3. So recently, five weeks before CVS announced the Aetna deal, CVS through its Caremark PBM subsidiary tells independent pharmacies that their reimbursement rates for key medicines is going to go down by a lot. This just kills their revenue.
4. "The cuts were both sudden and steep: one pharmacy went from earning $41.63 for selling Metronidazole—an antibiotic used to treat bacterial infections—to losing $72.27 per sale of the treatment." Other examples too, the point is less revenue for competitors to CVS stores.
5. Then immediately after the cuts by CVS's PBM subsidiary, "CVS faxed and e-mailed these same pharmacies solicitation letters asking if they were interested in selling their businesses to the chain."
6. In one solicitation letter, CVS head of acquisitions wrote that as a pharmacist himself he knows “what independents are experiencing right now: declining reimbursements, increasing costs, a more complex regulatory environment.”
7. This is known as 'squeeze and buy.' Use control of one part of the supply chain to squeeze competitors in another part of the industry. Then buy them out at a reduced cost.
8. When confronted with it by independent pharmacists in front of Maryland state regulators, CVS lobbyists said the reimbursement cuts were simply the result of a 'computer glitch'.
9. Given that CVS already has control of the health care industry through its stores and PBM, adding another leverage point - a giant health insurance company - seems ludicrous.
10. Instead of being able to buy Aetna, CVS should have to divest its PBM (and probably its 1000 urgent care center). Otherwise the health conglomerate acts like a crime boss. Now, here's why antitrust lawyers wouldn't see it that way.
11. Antitrust laws are designed to protect the commercial and thus political liberty of Americans through decentralizing power.
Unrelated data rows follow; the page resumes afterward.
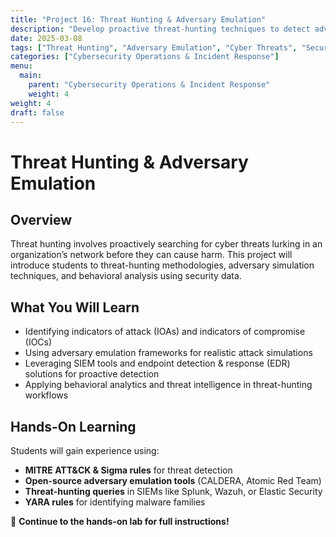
 ```yaml
---
title: "Project 16: Threat Hunting & Adversary Emulation"
description: "Develop proactive threat-hunting techniques to detect advanced cyber threats using behavioral analytics and adversary simulation."
date: 2025-03-08
tags: ["Threat Hunting", "Adversary Emulation", "Cyber Threats", "Security Operations"]
categories: ["Cybersecurity Operations & Incident Response"]
menu:
  main:
    parent: "Cybersecurity Operations & Incident Response"
    weight: 4
weight: 4
draft: false
---
```


# Threat Hunting & Adversary Emulation

## Overview
Threat hunting involves proactively searching for cyber threats lurking in an organization’s network before they can cause harm. This project will introduce students to threat-hunting methodologies, adversary simulation techniques, and behavioral analysis using security data.

## What You Will Learn
- Identifying indicators of attack (IOAs) and indicators of compromise (IOCs)
- Using adversary emulation frameworks for realistic attack simulations
- Leveraging SIEM tools and endpoint detection & response (EDR) solutions for proactive detection
- Applying behavioral analytics and threat intelligence in threat-hunting workflows

## Hands-On Learning
Students will gain experience using:
- **MITRE ATT&CK & Sigma rules** for threat detection
- **Open-source adversary emulation tools** (CALDERA, Atomic Red Team)
- **Threat-hunting queries** in SIEMs like Splunk, Wazuh, or Elastic Security
- **YARA rules** for identifying malware families

🔗 **Continue to the hands-on lab for full instructions!**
But modern libertarian/statist views don't see power. They see econometric models predicting efficiency.
12. CVS's ownership of multiple assets in the same industry supply chain is known as 'vertical integration'. The theory of Chicago School is that it would be irrational for CVS to do this to independent pharmacies. After all, CVS is now selling less to independents. Irrational.
13. Vertical integration, like CVS-Aetna, AT&T-Time Warner, Google-Youtube, Disney-Fox-Hulu, Amazon-AWS, etc, is understood as generally efficient. Aka a good thing. Their models, by airbrushing power out of their assumptions, simply do not account for obvious abuses.
14. What CVS through Caremark is doing is theft. The company is stealing the property of independent pharmacists, and suppressing their income and wages. This is exactly what the Sherman Act was designed to address. Restraints of trade and monopolization.
15. It's especially outrageous that this is really coming to light because of CVS's attempt to get even bigger. The Trump DOJ is suing over AT&T-TW, a vertical merger. That's a big deal and a good first step. We'll see how they approach CVS-Aetna. State regulators can also act.